How do they compare?
| Dimension | Manual Clinical Screening | GIA™ |
|---|---|---|
| Time per screening | 20-45 minutes | Under 5 minutes |
| Staff required | Licensed clinician for full duration | Zero during screening |
| Conditions per session | 1 (one tool per condition) | 46 simultaneously |
| Screening frequency | Quarterly or as-needed | As often as needed. No staff constraint |
| Languages | English (interpreter required otherwise) | 92 languages natively |
| EHR documentation | Manual entry after screening | Automatic write-back in real time |
| Biomarker analysis | None | 2,500+ speech, 436 visual |
| Regulatory status | Varies by tool | 510(k) registered |
| Clinician review time | N/A (clinician conducts) | Under 2 minutes |
Where manual clinical screening falls short
Traditional paper-based or EHR-template screening where a licensed clinician administers a standardized assessment tool (PHQ-9, MoCA, BIMS, GAD-7) to each patient individually.

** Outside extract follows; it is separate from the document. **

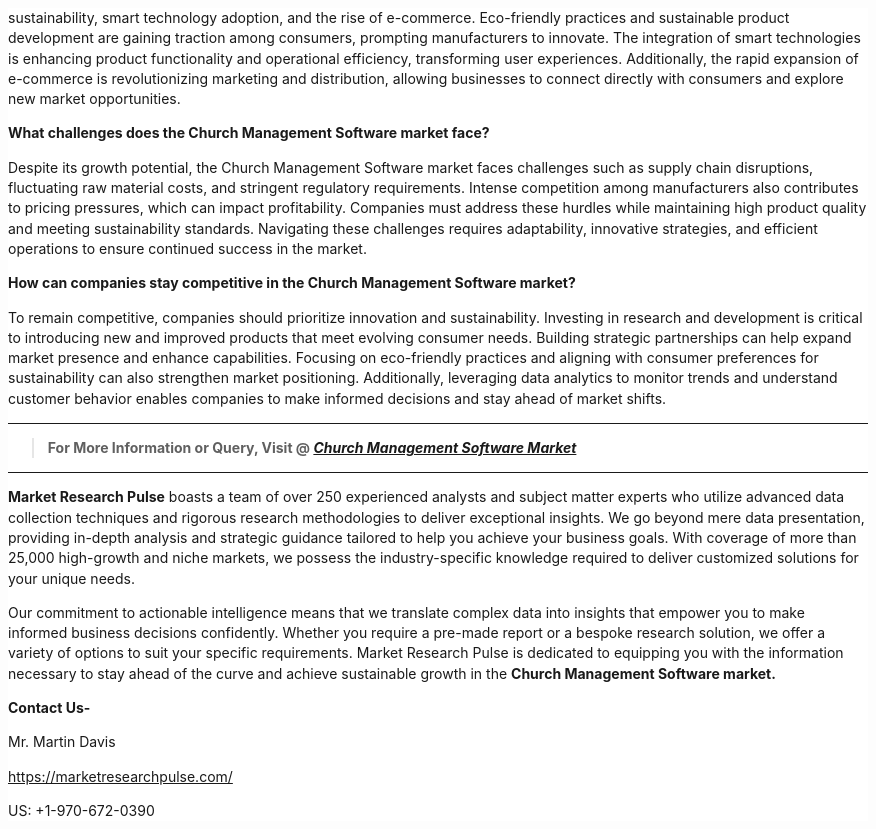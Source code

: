 sustainability, smart technology adoption, and the rise of e-commerce. Eco-friendly practices and sustainable product development are gaining traction among consumers, prompting manufacturers to innovate. The integration of smart technologies is enhancing product functionality and operational efficiency, transforming user experiences. Additionally, the rapid expansion of e-commerce is revolutionizing marketing and distribution, allowing businesses to connect directly with consumers and explore new market opportunities.</p><p><strong>What challenges does the Church Management Software market face?</strong></p><p>Despite its growth potential, the Church Management Software market faces challenges such as supply chain disruptions, fluctuating raw material costs, and stringent regulatory requirements. Intense competition among manufacturers also contributes to pricing pressures, which can impact profitability. Companies must address these hurdles while maintaining high product quality and meeting sustainability standards. Navigating these challenges requires adaptability, innovative strategies, and efficient operations to ensure continued success in the market.</p><p><strong>How can companies stay competitive in the Church Management Software market?</strong></p><p>To remain competitive, companies should prioritize innovation and sustainability. Investing in research and development is critical to introducing new and improved products that meet evolving consumer needs. Building strategic partnerships can help expand market presence and enhance capabilities. Focusing on eco-friendly practices and aligning with consumer preferences for sustainability can also strengthen market positioning. Additionally, leveraging data analytics to monitor trends and understand customer behavior enables companies to make informed decisions and stay ahead of market shifts.</p><hr /><blockquote><p><strong>For More Information or Query, Visit @&nbsp;<em><a href="https://marketresearchpulse.com/report/89224/church-management-software-market?utm_source=Linkedin&utm_medium=029">Church Management Software Market</a></em></strong></p></blockquote><hr /><p><strong>Market Research Pulse</strong> boasts a team of over 250 experienced analysts and subject matter experts who utilize advanced data collection techniques and rigorous research methodologies to deliver exceptional insights. We go beyond mere data presentation, providing in-depth analysis and strategic guidance tailored to help you achieve your business goals. With coverage of more than 25,000 high-growth and niche markets, we possess the industry-specific knowledge required to deliver customized solutions for your unique needs.</p><p>Our commitment to actionable intelligence means that we translate complex data into insights that empower you to make informed business decisions confidently. Whether you require a pre-made report or a bespoke research solution, we offer a variety of options to suit your specific requirements. Market Research Pulse is dedicated to equipping you with the information necessary to stay ahead of the curve and achieve sustainable growth in the <strong>Church Management Software market.</strong></p><p><strong>Contact Us-</strong></p><p>Mr. Martin Davis</p><p>https://marketresearchpulse.com/</p><p>US: +1-970-672-0390</p>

- Takes 20-45 minutes per patient per assessment tool
- Requires a licensed clinician for the full duration
- Each tool screens for one condition. Depression, anxiety, cognitive decline, and PTSD require separate assessments
- Screenings are infrequent because staff time is the bottleneck. Most facilities screen quarterly or only when a problem is already visible
- Paper forms require manual transcription to the EHR. Errors and delays are common
- Scoring is subjective. Different clinicians score the same patient differently
- No speech biomarker analysis. No computer vision. No multimodal data capture
- Patients who do not speak English fluently are often screened poorly or not at all
What GIA™ does differently
- Screens for 46 conditions in a single conversation under 5 minutes
- Zero clinical staff required during the screening interaction
- Analyzes 2,500+ speech biomarkers and 436 visual data points simultaneously
- Results delivered to the clinician in 60 seconds for review
- Four data types write back to the EHR automatically: screening results, medical notes, transcript, patient video
- GIA™ speaks 92 languages for patient comfort and rapport
- Consistent, objective screening every time. No scorer variability
- 510(k) registered. Peer-reviewed accuracy: Depression 81.6%, PTSD 80.0%, Anxiety 77.5%, Parkinson’s AUC 0.97
Manual screening catches what a clinician has time to look for. GIA™ catches what 2,500 speech biomarkers and 436 visual data points reveal in under 5 minutes, with zero staff time during the interaction. The clinician reviews. The human is always in the loop. The difference is capacity. Manual screening is limited by how many clinicians you have. GIA™ is not.
Common questions
Does GIA™ replace clinical screening?
GIA™ replaces the manual administration of screening tools. The clinician still reviews every result before it enters the clinical record. GIA™ handles the interaction and analysis. The clinician makes the clinical decision.
Is GIA™ as accurate as a clinician-administered screening?
Peer-reviewed accuracy: Depression 81.6%, PTSD 80.0%, Anxiety 77.5%, Parkinson’s AUC 0.97. GIA™ also captures biomarkers that traditional screening tools cannot detect, including vocal tremor, articulatory precision, and prosodic patterns.
Can GIA™ screen patients who do not speak English?
GIA™ speaks 92 languages for patient comfort and rapport. All documentation transcribes to English in the EHR. No interpreter scheduling required.